══ MATERIAL TO PROCESS ══
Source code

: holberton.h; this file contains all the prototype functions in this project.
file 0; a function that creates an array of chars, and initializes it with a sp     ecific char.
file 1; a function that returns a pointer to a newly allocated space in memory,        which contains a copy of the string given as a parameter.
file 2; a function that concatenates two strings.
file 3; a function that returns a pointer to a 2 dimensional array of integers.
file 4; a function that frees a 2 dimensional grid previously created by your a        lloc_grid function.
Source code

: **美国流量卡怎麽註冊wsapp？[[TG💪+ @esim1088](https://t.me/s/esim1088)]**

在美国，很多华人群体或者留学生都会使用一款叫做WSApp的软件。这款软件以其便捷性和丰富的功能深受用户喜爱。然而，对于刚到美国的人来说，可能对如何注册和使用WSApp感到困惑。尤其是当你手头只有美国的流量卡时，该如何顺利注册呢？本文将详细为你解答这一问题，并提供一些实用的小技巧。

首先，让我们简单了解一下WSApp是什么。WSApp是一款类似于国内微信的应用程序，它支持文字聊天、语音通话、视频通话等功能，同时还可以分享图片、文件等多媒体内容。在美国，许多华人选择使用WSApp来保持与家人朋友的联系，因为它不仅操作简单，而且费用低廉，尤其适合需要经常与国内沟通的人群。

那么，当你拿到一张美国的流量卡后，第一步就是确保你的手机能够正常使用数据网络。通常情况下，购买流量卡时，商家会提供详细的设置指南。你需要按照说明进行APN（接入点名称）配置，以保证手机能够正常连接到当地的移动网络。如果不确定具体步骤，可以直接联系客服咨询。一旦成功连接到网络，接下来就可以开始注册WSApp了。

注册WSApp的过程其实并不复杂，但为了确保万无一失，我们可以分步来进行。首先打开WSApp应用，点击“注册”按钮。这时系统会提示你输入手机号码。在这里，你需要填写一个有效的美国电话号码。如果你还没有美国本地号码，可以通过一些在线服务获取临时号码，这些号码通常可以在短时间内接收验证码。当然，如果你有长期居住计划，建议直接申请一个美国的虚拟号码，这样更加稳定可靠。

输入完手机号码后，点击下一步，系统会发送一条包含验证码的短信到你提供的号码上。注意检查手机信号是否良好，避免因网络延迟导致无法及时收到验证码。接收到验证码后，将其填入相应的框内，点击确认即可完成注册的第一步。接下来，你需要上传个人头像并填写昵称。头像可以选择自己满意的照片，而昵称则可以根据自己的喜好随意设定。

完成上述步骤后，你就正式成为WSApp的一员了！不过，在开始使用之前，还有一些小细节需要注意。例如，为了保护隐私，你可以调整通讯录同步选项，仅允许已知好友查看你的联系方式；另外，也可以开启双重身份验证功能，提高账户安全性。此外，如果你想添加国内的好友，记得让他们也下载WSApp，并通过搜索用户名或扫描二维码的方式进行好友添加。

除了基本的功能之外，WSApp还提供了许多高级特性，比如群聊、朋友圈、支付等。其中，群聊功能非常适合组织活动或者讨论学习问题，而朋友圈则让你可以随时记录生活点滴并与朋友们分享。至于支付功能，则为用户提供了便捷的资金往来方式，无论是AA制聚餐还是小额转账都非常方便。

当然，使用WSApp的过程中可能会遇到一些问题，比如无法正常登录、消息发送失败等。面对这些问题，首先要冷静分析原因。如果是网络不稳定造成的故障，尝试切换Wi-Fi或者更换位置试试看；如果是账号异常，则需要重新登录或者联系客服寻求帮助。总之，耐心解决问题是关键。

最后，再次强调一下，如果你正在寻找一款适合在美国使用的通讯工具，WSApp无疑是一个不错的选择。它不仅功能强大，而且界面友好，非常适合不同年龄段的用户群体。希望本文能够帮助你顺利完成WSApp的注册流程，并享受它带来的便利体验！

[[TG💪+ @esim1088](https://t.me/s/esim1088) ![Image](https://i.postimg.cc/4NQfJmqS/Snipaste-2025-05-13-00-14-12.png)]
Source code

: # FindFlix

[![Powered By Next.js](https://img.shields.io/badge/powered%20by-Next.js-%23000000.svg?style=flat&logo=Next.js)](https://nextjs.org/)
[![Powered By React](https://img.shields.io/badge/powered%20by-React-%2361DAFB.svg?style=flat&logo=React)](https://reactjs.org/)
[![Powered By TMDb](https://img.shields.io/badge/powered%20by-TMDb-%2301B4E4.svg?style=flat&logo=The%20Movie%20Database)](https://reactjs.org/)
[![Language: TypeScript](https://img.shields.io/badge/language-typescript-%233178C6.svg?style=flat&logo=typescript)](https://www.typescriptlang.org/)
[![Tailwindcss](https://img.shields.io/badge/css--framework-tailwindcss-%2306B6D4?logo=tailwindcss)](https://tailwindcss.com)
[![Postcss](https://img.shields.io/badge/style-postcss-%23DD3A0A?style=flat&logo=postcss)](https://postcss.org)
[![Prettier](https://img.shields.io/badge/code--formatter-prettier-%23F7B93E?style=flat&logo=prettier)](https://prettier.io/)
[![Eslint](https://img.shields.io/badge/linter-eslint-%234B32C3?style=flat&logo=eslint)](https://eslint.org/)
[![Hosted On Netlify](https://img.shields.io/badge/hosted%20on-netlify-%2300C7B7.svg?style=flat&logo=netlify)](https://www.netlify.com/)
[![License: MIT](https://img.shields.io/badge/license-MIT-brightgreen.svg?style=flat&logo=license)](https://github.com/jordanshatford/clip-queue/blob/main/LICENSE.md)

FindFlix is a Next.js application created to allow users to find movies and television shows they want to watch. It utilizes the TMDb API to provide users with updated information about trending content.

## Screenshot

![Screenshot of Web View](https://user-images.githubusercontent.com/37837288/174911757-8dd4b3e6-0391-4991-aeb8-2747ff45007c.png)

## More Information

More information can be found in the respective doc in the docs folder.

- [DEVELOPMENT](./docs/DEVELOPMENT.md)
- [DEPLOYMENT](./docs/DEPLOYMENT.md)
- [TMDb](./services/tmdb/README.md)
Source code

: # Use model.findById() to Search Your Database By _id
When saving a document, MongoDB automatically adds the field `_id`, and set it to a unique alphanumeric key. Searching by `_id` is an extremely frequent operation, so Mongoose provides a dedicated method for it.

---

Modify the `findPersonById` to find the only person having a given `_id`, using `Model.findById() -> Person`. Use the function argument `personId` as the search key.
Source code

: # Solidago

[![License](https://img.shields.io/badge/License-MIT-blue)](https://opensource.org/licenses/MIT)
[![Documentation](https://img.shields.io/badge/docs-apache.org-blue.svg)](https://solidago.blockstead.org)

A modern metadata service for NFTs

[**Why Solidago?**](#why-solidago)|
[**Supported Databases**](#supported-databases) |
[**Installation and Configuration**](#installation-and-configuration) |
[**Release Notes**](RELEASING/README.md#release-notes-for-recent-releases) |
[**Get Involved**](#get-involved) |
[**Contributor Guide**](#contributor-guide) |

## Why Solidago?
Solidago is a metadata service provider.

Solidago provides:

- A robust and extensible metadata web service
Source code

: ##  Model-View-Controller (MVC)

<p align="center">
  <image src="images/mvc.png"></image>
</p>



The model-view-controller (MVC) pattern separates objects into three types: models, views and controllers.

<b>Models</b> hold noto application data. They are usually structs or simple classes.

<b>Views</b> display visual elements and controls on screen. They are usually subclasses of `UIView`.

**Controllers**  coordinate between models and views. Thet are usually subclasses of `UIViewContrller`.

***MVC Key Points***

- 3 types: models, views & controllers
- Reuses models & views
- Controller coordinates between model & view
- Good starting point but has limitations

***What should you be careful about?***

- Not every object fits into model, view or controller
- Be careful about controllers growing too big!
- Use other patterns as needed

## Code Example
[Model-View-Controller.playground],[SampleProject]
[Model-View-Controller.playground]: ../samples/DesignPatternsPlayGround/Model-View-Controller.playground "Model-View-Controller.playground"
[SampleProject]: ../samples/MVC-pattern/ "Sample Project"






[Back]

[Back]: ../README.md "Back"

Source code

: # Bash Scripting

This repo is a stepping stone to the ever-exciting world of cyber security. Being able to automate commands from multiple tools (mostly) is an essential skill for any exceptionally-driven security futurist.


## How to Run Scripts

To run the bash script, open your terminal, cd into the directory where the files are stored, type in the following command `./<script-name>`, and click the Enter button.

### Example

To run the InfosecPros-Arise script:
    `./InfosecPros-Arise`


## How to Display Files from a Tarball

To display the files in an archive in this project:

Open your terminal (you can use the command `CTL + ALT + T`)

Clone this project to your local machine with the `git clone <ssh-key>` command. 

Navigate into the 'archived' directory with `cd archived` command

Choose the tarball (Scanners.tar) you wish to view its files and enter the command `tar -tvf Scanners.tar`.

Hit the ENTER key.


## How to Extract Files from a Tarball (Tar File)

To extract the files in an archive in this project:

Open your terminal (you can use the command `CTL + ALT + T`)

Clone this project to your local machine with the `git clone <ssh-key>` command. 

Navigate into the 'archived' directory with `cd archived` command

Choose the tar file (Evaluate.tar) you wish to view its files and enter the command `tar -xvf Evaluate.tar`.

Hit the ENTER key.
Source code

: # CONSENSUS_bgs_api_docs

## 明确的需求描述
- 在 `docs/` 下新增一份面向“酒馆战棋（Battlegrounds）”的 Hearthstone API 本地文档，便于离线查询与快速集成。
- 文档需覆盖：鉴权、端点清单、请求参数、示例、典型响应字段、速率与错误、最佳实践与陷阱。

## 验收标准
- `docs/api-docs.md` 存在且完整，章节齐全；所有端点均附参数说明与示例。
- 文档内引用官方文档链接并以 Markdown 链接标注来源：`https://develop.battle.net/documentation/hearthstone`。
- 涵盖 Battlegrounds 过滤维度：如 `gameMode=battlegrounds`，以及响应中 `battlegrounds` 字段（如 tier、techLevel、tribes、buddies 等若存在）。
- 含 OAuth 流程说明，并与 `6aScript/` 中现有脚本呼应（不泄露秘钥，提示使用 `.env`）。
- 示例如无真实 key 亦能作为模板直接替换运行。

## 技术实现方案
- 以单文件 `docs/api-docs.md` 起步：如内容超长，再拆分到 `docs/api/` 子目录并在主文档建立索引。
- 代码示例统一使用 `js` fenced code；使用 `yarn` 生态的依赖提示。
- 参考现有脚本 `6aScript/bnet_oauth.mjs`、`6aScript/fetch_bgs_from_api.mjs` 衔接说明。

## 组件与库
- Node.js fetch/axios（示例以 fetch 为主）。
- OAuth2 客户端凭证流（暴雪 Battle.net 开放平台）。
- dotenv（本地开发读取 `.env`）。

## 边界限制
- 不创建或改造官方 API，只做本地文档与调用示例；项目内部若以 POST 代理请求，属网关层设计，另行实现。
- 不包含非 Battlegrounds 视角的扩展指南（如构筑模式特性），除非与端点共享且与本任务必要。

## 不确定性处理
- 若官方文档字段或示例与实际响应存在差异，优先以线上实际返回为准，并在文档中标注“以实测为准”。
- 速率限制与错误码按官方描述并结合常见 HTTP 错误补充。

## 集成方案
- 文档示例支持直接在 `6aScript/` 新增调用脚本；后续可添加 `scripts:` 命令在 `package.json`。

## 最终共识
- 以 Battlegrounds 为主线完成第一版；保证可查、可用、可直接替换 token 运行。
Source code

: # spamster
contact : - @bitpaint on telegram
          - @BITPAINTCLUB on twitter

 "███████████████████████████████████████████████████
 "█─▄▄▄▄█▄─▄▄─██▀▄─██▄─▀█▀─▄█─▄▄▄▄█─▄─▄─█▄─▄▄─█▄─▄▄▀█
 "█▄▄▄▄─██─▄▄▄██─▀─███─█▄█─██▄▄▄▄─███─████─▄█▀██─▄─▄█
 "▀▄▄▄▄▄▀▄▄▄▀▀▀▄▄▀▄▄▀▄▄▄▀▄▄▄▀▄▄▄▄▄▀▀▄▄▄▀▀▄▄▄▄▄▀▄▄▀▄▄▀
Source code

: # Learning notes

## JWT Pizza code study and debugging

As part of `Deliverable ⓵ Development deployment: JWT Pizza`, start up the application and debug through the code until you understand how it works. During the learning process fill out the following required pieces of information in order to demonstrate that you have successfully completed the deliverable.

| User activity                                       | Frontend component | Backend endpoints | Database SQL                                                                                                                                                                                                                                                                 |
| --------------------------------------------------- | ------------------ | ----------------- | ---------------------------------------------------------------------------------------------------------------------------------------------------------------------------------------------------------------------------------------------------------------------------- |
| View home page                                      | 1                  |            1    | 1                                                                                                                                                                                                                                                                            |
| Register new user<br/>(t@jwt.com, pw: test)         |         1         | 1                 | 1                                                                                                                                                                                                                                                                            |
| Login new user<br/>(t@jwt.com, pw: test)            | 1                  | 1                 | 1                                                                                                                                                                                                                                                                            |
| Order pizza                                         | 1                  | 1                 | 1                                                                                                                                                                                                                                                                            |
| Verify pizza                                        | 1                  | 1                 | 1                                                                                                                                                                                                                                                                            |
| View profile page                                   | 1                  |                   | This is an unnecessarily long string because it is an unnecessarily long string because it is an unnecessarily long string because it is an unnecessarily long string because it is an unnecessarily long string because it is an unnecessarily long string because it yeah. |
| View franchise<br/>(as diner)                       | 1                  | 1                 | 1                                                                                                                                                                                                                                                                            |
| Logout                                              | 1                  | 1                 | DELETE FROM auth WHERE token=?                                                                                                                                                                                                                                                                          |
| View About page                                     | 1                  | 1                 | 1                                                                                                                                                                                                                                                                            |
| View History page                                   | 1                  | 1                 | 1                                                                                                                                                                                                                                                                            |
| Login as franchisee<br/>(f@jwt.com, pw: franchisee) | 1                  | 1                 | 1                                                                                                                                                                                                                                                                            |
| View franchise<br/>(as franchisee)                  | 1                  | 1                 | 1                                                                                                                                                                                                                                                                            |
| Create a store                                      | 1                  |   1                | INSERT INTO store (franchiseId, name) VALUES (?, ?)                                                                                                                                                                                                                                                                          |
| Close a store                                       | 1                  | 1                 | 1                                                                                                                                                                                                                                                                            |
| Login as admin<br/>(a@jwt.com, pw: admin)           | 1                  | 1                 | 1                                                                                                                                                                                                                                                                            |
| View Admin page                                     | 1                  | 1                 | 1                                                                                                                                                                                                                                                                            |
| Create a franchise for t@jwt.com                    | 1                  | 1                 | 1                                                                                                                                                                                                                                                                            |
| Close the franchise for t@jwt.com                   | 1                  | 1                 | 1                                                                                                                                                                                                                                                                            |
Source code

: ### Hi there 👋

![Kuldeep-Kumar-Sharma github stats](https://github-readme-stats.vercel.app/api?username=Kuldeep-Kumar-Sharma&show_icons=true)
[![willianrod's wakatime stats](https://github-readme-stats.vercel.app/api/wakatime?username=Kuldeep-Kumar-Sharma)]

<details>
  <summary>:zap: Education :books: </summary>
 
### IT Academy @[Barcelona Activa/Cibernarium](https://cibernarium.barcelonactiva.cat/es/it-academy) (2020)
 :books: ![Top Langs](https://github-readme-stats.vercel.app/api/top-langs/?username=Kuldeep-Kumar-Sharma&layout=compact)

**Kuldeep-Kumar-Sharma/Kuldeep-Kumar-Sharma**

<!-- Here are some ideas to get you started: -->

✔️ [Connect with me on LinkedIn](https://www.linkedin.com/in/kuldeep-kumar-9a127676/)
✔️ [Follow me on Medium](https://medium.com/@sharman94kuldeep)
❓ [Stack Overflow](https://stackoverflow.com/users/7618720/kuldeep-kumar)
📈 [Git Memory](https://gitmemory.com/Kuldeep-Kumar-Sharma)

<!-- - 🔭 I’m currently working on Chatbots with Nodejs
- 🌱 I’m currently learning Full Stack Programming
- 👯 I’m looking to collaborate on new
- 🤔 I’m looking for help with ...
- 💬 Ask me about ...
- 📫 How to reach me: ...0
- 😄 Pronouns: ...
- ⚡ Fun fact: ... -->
═══
WHAT IS REQUIRED: From the records above, copy only the lines starting with the line that holds "[**Contributor Guide**](#contributor-guide) |" and going on through the line that holds "To run the InfosecPros-Arise", exactly as written.

PROBLEM SOLUTION:
[**Contributor Guide**](#contributor-guide) |

## Why Solidago?
Solidago is a metadata service provider.

Solidago provides:

- A robust and extensible metadata web service
Source code

: ##  Model-View-Controller (MVC)

<p align="center">
  <image src="images/mvc.png"></image>
</p>



The model-view-controller (MVC) pattern separates objects into three types: models, views and controllers.

<b>Models</b> hold noto application data. They are usually structs or simple classes.

<b>Views</b> display visual elements and controls on screen. They are usually subclasses of `UIView`.

**Controllers**  coordinate between models and views. Thet are usually subclasses of `UIViewContrller`.

***MVC Key Points***

- 3 types: models, views & controllers
- Reuses models & views
- Controller coordinates between model & view
- Good starting point but has limitations

***What should you be careful about?***

- Not every object fits into model, view or controller
- Be careful about controllers growing too big!
- Use other patterns as needed

## Code Example
[Model-View-Controller.playground],[SampleProject]
[Model-View-Controller.playground]: ../samples/DesignPatternsPlayGround/Model-View-Controller.playground "Model-View-Controller.playground"
[SampleProject]: ../samples/MVC-pattern/ "Sample Project"






[Back]

[Back]: ../README.md "Back"

Source code

: # Bash Scripting

This repo is a stepping stone to the ever-exciting world of cyber security. Being able to automate commands from multiple tools (mostly) is an essential skill for any exceptionally-driven security futurist.


## How to Run Scripts

To run the bash script, open your terminal, cd into the directory where the files are stored, type in the following command `./<script-name>`, and click the Enter button.

### Example

To run the InfosecPros-Arise script:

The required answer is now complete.